Manchester University NHS Foundation Trust v Namiq (RRO)

Judge: Family Division (Lieven J)

Citation: [2020] EWHC 181 (Fam)

This is the judgment made in relation to the application for a reporting restriction order (RRO) in the Midrar Nadiq case, noted in the Wider Context report.

Lieven J had directed that the proceedings (usually heard in private pursuant to rule 27.10 of the Family Procedure Rules 2010) should be heard in open court given the subject matter (namely the withdrawal of ventilation from a baby). By the time of the final hearing:

  • The Guardian and the court had agreed that the baby who was the subject matter of the proceedings, Midrar should be named, along with his family members.
  • It was agreed that the hospital should be named.
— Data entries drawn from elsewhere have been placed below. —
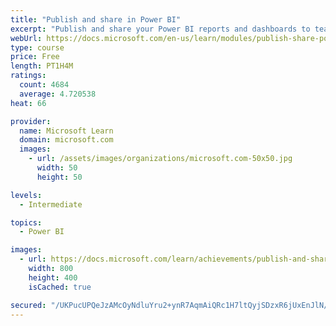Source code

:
 ```yaml
---
title: "Publish and share in Power BI"
excerpt: "Publish and share your Power BI reports and dashboards to teammates in your organization or to everyone on the web."
webUrl: https://docs.microsoft.com/en-us/learn/modules/publish-share-power-bi/
type: course
price: Free
length: PT1H4M
ratings:
  count: 4684
  average: 4.720538
heat: 66

provider:
  name: Microsoft Learn
  domain: microsoft.com
  images:
    - url: /assets/images/organizations/microsoft.com-50x50.jpg
      width: 50
      height: 50

levels:
  - Intermediate

topics:
  - Power BI

images:
  - url: https://docs.microsoft.com/learn/achievements/publish-and-share-with-power-bi-desktop-social.png
    width: 800
    height: 400
    isCached: true

secured: "/UKPucUPQeJzAMcOyNdluYru2+ynR7AqmAiQRc1H7ltQyjSDzxR6jUxEnJlN/sWiuieOzCu5fkXV0mbC8/oH/69/YXjhVHn3/FRfrPgwumy+IW+cODjSN7Ln2BpqnBOnRxnwWyFOXdif0QJigeZJ52Mu2aBmliiocc1oV8tJW0+BK4Ryna7Lqgx0Q0HwNGsRWTWvhu1F4f9VBevpgk7J6NWpqfThsC2kbOQL4B1ZDXMwFIn2sShq/PD+ZeprUQa93tww/XA9liHQXX+tSnHqwINfY1cVBb+MdZzzmTUZnOAghe+2osUiaKR1lBmhbHT7KHK2RFxj2yRzlm30jPdKtov2GZHNsmYeh7bkhAWPEKhj5dUge5lEkjiWRa4jlQLaQYhGnqb5RSyFIAth6FDLtCd87WQE2xfxRSVS40V/Y6Q=;AU3Ix4S284iuUtmB5hwiKA=="
---
```


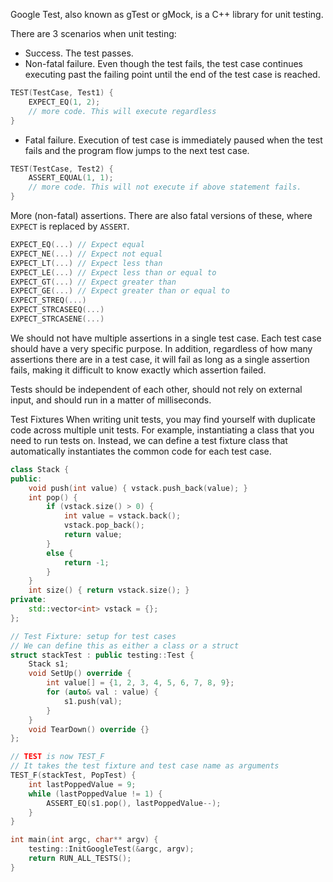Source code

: Google Test, also known as gTest or gMock, is a C++ library for unit testing.


There are 3 scenarios when unit testing:
- Success. The test passes. 
- Non-fatal failure. Even though the test fails, the test case continues executing past the failing point until the end of the test case is reached.
```c++
TEST(TestCase, Test1) {
	EXPECT_EQ(1, 2);
	// more code. This will execute regardless
}
```
- Fatal failure. Execution of test case is immediately paused when the test fails and the program flow jumps to the next test case.
```c++
TEST(TestCase, Test2) {
	ASSERT_EQUAL(1, 1);
	// more code. This will not execute if above statement fails.
}
```


More (non-fatal) assertions. There are also fatal versions of these, where `EXPECT` is replaced by `ASSERT`.
```c++
EXPECT_EQ(...) // Expect equal
EXPECT_NE(...) // Expect not equal
EXPECT_LT(...) // Expect less than
EXPECT_LE(...) // Expect less than or equal to
EXPECT_GT(...) // Expect greater than
EXPECT_GE(...) // Expect greater than or equal to
EXPECT_STREQ(...)
EXPECT_STRCASEEQ(...)
EXPECT_STRCASENE(...)
```

We should not have multiple assertions in a single test case. Each test case should have a very specific purpose. In addition, regardless of how many assertions there are in a test case, it will fail as long as a single assertion fails, making it difficult to know exactly which assertion failed.

Tests should be independent of each other, should not rely on external input, and should run in a matter of milliseconds.

Test Fixtures
When writing unit tests, you may find yourself with duplicate code across multiple unit tests. For example, instantiating a class that you need to run tests on. Instead, we can define a test fixture class that automatically instantiates the common code for each test case.

```c++
class Stack {
public:
	void push(int value) { vstack.push_back(value); }
	int pop() {
		if (vstack.size() > 0) {
			int value = vstack.back();
			vstack.pop_back();
			return value;
		}
		else {
			return -1;
		}
	}
	int size() { return vstack.size(); }
private:
	std::vector<int> vstack = {};
};

// Test Fixture: setup for test cases
// We can define this as either a class or a struct
struct stackTest : public testing::Test {
	Stack s1;
	void SetUp() override {
		int value[] = {1, 2, 3, 4, 5, 6, 7, 8, 9};
		for (auto& val : value) {
			s1.push(val);
		}
	}
	void TearDown() override {}
};

// TEST is now TEST_F 
// It takes the test fixture and test case name as arguments
TEST_F(stackTest, PopTest) {
	int lastPoppedValue = 9;
	while (lastPoppedValue != 1) {
		ASSERT_EQ(s1.pop(), lastPoppedValue--);
	}
}

int main(int argc, char** argv) {
	testing::InitGoogleTest(&argc, argv);
	return RUN_ALL_TESTS();
}

```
The only issue between the parties was whether the names of the treating clinicians (who numbered in the hundreds) should be anonymised, or whether they should be made public. The applicant Trust sought an order resisting publication of their names which was opposed by the parents and the Press Association.

The parties’ positions can be summarised as follows:

  • The Trust were concerned about being at the centre of a media storm, with all the potential disruption to staff, patients and their families that comes with this. In addition they submitted that if named, staff would be discouraged from expressing honestly and sincerely held views, and potential experts would be dissuaded from becoming involved in these controversial cases.
  • The Father’s position was that openness is important for public confidence, and that it aids accountability.
  • The Press Association argued that the Trust’s submissions were insufficient to override the Article 10 EHCR rights at play. It further submitted that finding it traumatic being named in a press report was not a good ground to grant anonymity.

Lieven J carried out a balancing exercise between on the one hand open justice, transparency of the court process, the public interest in the freedom of the press to report without restriction, and the need for the public to understand what is happening in difficult and sensitive cases, against on the other, the competing interests of the treating professionals and the protection of their private lives, allowing treating professionals doing an important and difficult job to do so without their work being jeopardized, and the public interest in ensuing that appropriately qualified people do not avoid these cases for fear of hostile comment.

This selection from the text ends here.